夜のまんなかで降谷さんは完璧な人だと思う。
聡明で、強くて、優しくて。
それを言葉にしたことはないけれど、たぶん誰もがそう感じている。
時折「今晩、食事に来ないか」と誘いがくる。
その言葉に甘えて、僕は彼の家へ向かう。
玄関を開けたとき、すでに炊きたてのごはんの匂いがしていた。
茶碗と味噌汁椀、それから焼き魚と小鉢が二つ。忙しい人だろうに——この短時間で、ここまで整えたのかと思うと、自然と背筋が伸びた。

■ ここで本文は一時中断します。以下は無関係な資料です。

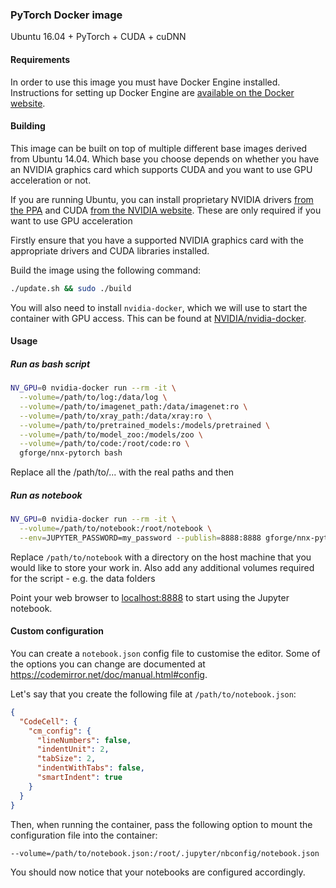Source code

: ### PyTorch Docker image

Ubuntu 16.04 + PyTorch + CUDA + cuDNN

#### Requirements

In order to use this image you must have Docker Engine installed. Instructions for setting up Docker Engine are [available on the Docker website](https://docs.docker.com/engine/installation/).

#### Building

This image can be built on top of multiple different base images derived from Ubuntu 14.04. Which base you choose depends on whether you have an NVIDIA graphics card which supports CUDA and you want to use GPU acceleration or not.

If you are running Ubuntu, you can install proprietary NVIDIA drivers [from the PPA](https://launchpad.net/~graphics-drivers/+archive/ubuntu/ppa) and CUDA [from the NVIDIA website](https://developer.nvidia.com/cuda-downloads). These are only required if you want to use GPU acceleration

Firstly ensure that you have a supported NVIDIA graphics card with the appropriate drivers and CUDA libraries installed.

Build the image using the following command:

```sh
./update.sh && sudo ./build
```

You will also need to install `nvidia-docker`, which we will use to start the container with GPU access. This can be found at [NVIDIA/nvidia-docker](https://github.com/NVIDIA/nvidia-docker).

#### Usage

##### Run as bash script

```sh
NV_GPU=0 nvidia-docker run --rm -it \
  --volume=/path/to/log:/data/log \
  --volume=/path/to/imagenet_path:/data/imagenet:ro \
  --volume=/path/to/xray_path:/data/xray:ro \
  --volume=/path/to/pretrained_models:/models/pretrained \
  --volume=/path/to/model_zoo:/models/zoo \
  --volume=/path/to/code:/root/code:ro \
  gforge/nnx-pytorch bash
```

Replace all the /path/to/... with the real paths and then

##### Run as notebook

```sh
NV_GPU=0 nvidia-docker run --rm -it \
  --volume=/path/to/notebook:/root/notebook \
  --env=JUPYTER_PASSWORD=my_password --publish=8888:8888 gforge/nnx-pytorch
```
Replace `/path/to/notebook` with a directory on the host machine that you would like to store your work in.
Also add any additional volumes required for the script - e.g. the data folders

Point your web browser to [localhost:8888](http://localhost:8888) to start using the Jupyter notebook.

#### Custom configuration

You can create a `notebook.json` config file to customise the editor. Some of the options you can change are documented at https://codemirror.net/doc/manual.html#config.

Let's say that you create the following file at `/path/to/notebook.json`:

```json
{
  "CodeCell": {
    "cm_config": {
      "lineNumbers": false,
      "indentUnit": 2,
      "tabSize": 2,
      "indentWithTabs": false,
      "smartIndent": true
    }
  }
}
```

Then, when running the container, pass the following option to mount the configuration file into the container:

```sh
--volume=/path/to/notebook.json:/root/.jupyter/nbconfig/notebook.json
```

You should now notice that your notebooks are configured accordingly.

穏やかであたたかい食卓なのに、降谷さんにはどこか落ち着かない空気がまとわりついている。
笑っているはずなのに、目の奥に色がない。
声は静かで、動きも丁寧なのに、ふとした瞬間に神経が尖っているように見える。
「鯖の味噌煮、新しいレシピなんだ」
「美味しそうですね!!ありがとうございます!いただきます」
「……召し上がれ」
湯気の立ち上る味噌汁が、胃に優しく染み込んでくる。白菜と油揚げ、それに小口切りのねぎ。ごく普通の、どこにでもあるような具材の味噌汁。だけどきっと降谷さんのことだから丁寧に出汁がひいてあるのだろうか。これ以上ない美味さだ。
テレビでは、経済ニュースが流れていた。
円安の影響で輸入価格がどうこうとアナウンサーが話している。
「市民に影響が出るのは、たいてい二ヶ月後ですね」
「その頃には、別のニュースで上書きされてるだろうがな」
降谷さんがそう言って、くっと口角を上げる。
それは笑ったというよりも、笑おうとした、という表情だった。
ハロが僕の足元に寄ってきて、鼻先をちょんと当ててくる。降谷さんはその様子を見て、少しだけ笑った。けれどその笑顔も、どこかぎこちなかった。
日常を取り戻そうとしている。
だけど、まだ戻れていない。
そんなふうに見えた。
たぶん、誰にでも見せる顔ではない。ごく最近になって、降谷さんは僕の前で、ほんの少しだけ、こういう表情を見せるようになった。それが、信頼の表れなのか。それともただ、気を張る余裕もなくなってきただけなのか。僕には、まだわからない。
でも、わからなくても。
僕はその顔を、見なかったふりはできなかった。
その夜、彼が腕枕を求めてきたとき。
僕は特に驚かなかった。
いつものように「……腕」とだけ言って、
いつものように、彼は僕の左腕に頭を乗せた。
まるで、それが決まり事であるかのように。
今日の彼には、ひどいクマができていた。
顔色も悪く、肩も少しこわばっている。
……眠れていないのだろう。夢を見ているのか、それとも現実の続きか。
彼は決して語らない。
僕にできることは限られている。
あなたの役に立ちたいとか、支えになりたいとか、
そんな言葉を口にしたらきっと「余計なお世話だ」と一蹴される。
でも、それでも。
降谷さんが小さく呻いている声で目が覚めた。
いつの間にか額や首筋に汗をかいていて、手足が震えている。
呼吸が荒い。
悪夢に違いない…。
僕は声をかけるべきか迷って、タオルで汗をぽんぽんと拭う。
熱はない。ただ、冷や汗のようにひたひたと流れている。
彼のためにできることなんて、ほんとうに少ししかない。
だから、せめて。
せめて、願う。
どうかこの人が、少しでも安らかでありますように。
この人の心が、少しでも軽くなりますように。
悪夢なら、起こしてしまいたい。
でも、現実も彼にとっては辛いのかもしれない。
僕がここにいることで、少しでも救いになれているのだろうか。
降谷さんをそっと、抱きしめた。
彼の後頭部を支えるようにして、もう片方の手で背中を撫でる。
静かに呼吸が落ち着いてきて、
やがて彼は、僕の腕の中で眠りについた。
僕はこの人の夜を知らない。
どれほどの静けさと痛みが、その奥に広がっているのか。
ただ、こうして抱きしめているあいだだけは、その闇がやわらいでくれたらと思う。
祈るように、願うように。
まるで、夜のまんなかに灯る、小さな光になれたらと。
明日また、完璧な降谷零が、何事もなかったように目を覚ますとしても。
――あなたが、少しでも幸せでありますように。